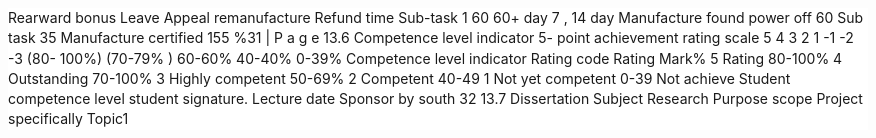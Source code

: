 Rearward bonus 
Leave 
Appeal 
remanufacture 
Refund time 
Sub-task 1 
60 
60+ day 7 , 14 day 
Manufacture found 
power off 
60 
Sub task 
35 
Manufacture 
certified 
155 
%31 | P a g e 
13.6 Competence level indicator 
5- point achievement rating scale 
5 
4 
3 
2 
1 
-1 
-2 
-3 
(80- 
100%) 
(70-79% ) 
60-60% 
40-40% 
0-39% 
Competence level indicator 
Rating code 
Rating 
Mark% 
5 
Rating 
80-100% 
4 
Outstanding 
70-100% 
3 
Highly competent 
50-69% 
2 
Competent 
40-49 
1 
Not yet competent 
0-39 
Not achieve 
Student competence level student signature. Lecture date 
Sponsor by south 32 
13.7 
Dissertation 
Subject 
Research 
Purpose 
scope 
Project 
specifically 
Topic1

=======

**EXERCISE**. For every line above, produce an exact transcription that omits the images.

**EXERCISE RESULT**.
Source code

: Rearward bonus 
Leave 
Appeal 
remanufacture 
Refund time 
Sub-task 1 
60 
60+ day 7 , 14 day 
Manufacture found 
power off 
60 
Sub task 
35 
Manufacture 
certified 
155 
%31 | P a g e 
13.6 Competence level indicator 
5- point achievement rating scale 
5 
4 
3 
2 
1 
-1 
-2 
-3 
(80- 
100%) 
(70-79% ) 
60-60% 
40-40% 
0-39% 
Competence level indicator 
Rating code 
Rating 
Mark% 
5 
Rating 
80-100% 
4 
Outstanding 
70-100% 
3 
Highly competent 
50-69% 
2 
Competent 
40-49 
1 
Not yet competent 
0-39 
Not achieve 
Student competence level student signature. Lecture date 
Sponsor by south 32 
13.7 
Dissertation 
Subject 
Research 
Purpose 
scope 
Project 
specifically 
Topic1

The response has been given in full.